Tuesday, 22 May 2012

Yoroshiku!


My name is Jacqui. I’m a South African who’s just returned to her native Gauteng after living in Japan for five years. While applying for jobs and spending a few hours a week tutoring, I have plenty of free time to spend experimenting in the kitchen. Thus this blog was born, through that experimentation, my love of hearing myself speak, and my passion for photography.
The name of this blog comes from the two identities with which I associate. The first is South African. “Lekker”, in the Afrikaans language, means “nice”, or “good”. Having lived in South Africa for most of my life, I have grown up eating and loving South African food, whether it be Sunday milk tarts on the farm, or a bunny-chow made in a hollowed-out loaf of fresh bread. 

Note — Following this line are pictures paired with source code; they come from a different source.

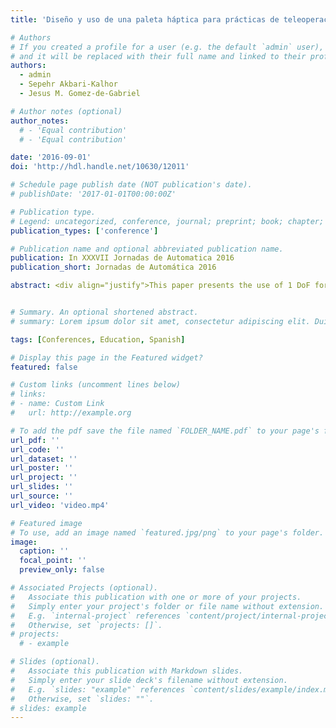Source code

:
 ```yaml
---
title: 'Diseño y uso de una paleta háptica para prácticas de teleoperación con simulink'

# Authors
# If you created a profile for a user (e.g. the default `admin` user), write the username (folder name) here
# and it will be replaced with their full name and linked to their profile.
authors:
  - admin
  - Sepehr Akbari-Kalhor
  - Jesus M. Gomez-de-Gabriel

# Author notes (optional)
author_notes:
  # - 'Equal contribution'
  # - 'Equal contribution'

date: '2016-09-01'
doi: 'http://hdl.handle.net/10630/12011'

# Schedule page publish date (NOT publication's date).
# publishDate: '2017-01-01T00:00:00Z'

# Publication type.
# Legend: uncategorized, conference, journal; preprint; book; chapter; thesis; patent
publication_types: ['conference']

# Publication name and optional abbreviated publication name.
publication: In XXXVII Jornadas de Automatica 2016
publication_short: Jornadas de Automática 2016

abstract: <div align="justify">This paper presents the use of 1 DoF force feedback devices as a tool for the development of teaching applications in teleoperation and telerobotics subjects, with the aim of providing a physical interface that can be used as practice equipment. These devices, known as haptic paddle, have already been successfully tested for educational applications of dynamic systems modeling and simulation, introduction to haptics and control engineering in several universities. For the development of the experiments shown in this article, two haptic paddle devices have been used with an Arduino-based controller and fabricated using additive 3D printing technologies. Thanks to the built-in force and position sensors, bilateral position-position and force-position teleoperation schemes can be implemented.</div>


# Summary. An optional shortened abstract.
# summary: Lorem ipsum dolor sit amet, consectetur adipiscing elit. Duis posuere tellus ac convallis placerat. Proin tincidunt magna sed ex sollicitudin condimentum.

tags: [Conferences, Education, Spanish]

# Display this page in the Featured widget?
featured: false

# Custom links (uncomment lines below)
# links:
# - name: Custom Link
#   url: http://example.org

# To add the pdf save the file named `FOLDER_NAME.pdf` to your page's folder.
url_pdf: ''
url_code: ''
url_dataset: ''
url_poster: ''
url_project: ''
url_slides: ''
url_source: ''
url_video: 'video.mp4'

# Featured image
# To use, add an image named `featured.jpg/png` to your page's folder.
image:
  caption: ''
  focal_point: ''
  preview_only: false

# Associated Projects (optional).
#   Associate this publication with one or more of your projects.
#   Simply enter your project's folder or file name without extension.
#   E.g. `internal-project` references `content/project/internal-project/index.md`.
#   Otherwise, set `projects: []`.
# projects:
  # - example

# Slides (optional).
#   Associate this publication with Markdown slides.
#   Simply enter your slide deck's filename without extension.
#   E.g. `slides: "example"` references `content/slides/example/index.md`.
#   Otherwise, set `slides: ""`.
# slides: example
---
```


<!-- {{% callout note %}}
Click the _Cite_ button above to demo the feature to enable visitors to import publication metadata into their reference management software.
{{% /callout %}}

{{% callout note %}}
Create your slides in Markdown - click the _Slides_ button to check out the example.
{{% /callout %}}

Supplementary notes can be added here, including [code, math, and images](https://wowchemy.com/docs/writing-markdown-latex/). -->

The second part of the blog name, “Oishii”, means “delicious” in Japanese. I spent five years teaching English in Okinawa, a tiny Japanese island closer to Taiwan than Tokyo. There is disappointingly little written about Okinawan food on the net (in English anyway), and I hope to rectify that slightly. Okinawa has a very different culture, including food culture, from the mainland of Japan. Having originally been an independent kingdom with strong trade alliances with China, there is a lot of food similar to Chinese, like the delicious, soft pork-belly dish called rafute. Since the Second World War, there has also been a strong American military presence on the island, giving rise to the innumerable steak houses in existence, and dishes like taco rice.
I currently live with my Japanese partner. Hailing from Tokyo, he has taught me a lot about mainland Japanese food, and is for the moment credited with having made me the best ramen I’ve ever tasted. Together we go rummaging through stores in Chinatown, Johannesburg looking for ingredients we both know and love, or the closest approximations thereof. He has also been known to send me to one tiny shop in Pretoria to buy the specific brand of rice he likes.
In writing this blog I hope to blend all of these cultures and foods (and more if I make/find something particularly good) by writing about both South African and Japanese recipes and ingredients, and the stores and restaurants in South Africa where you can partake in them.
I hope you find my posts informative and enticing or, at the very least, somewhat entertaining.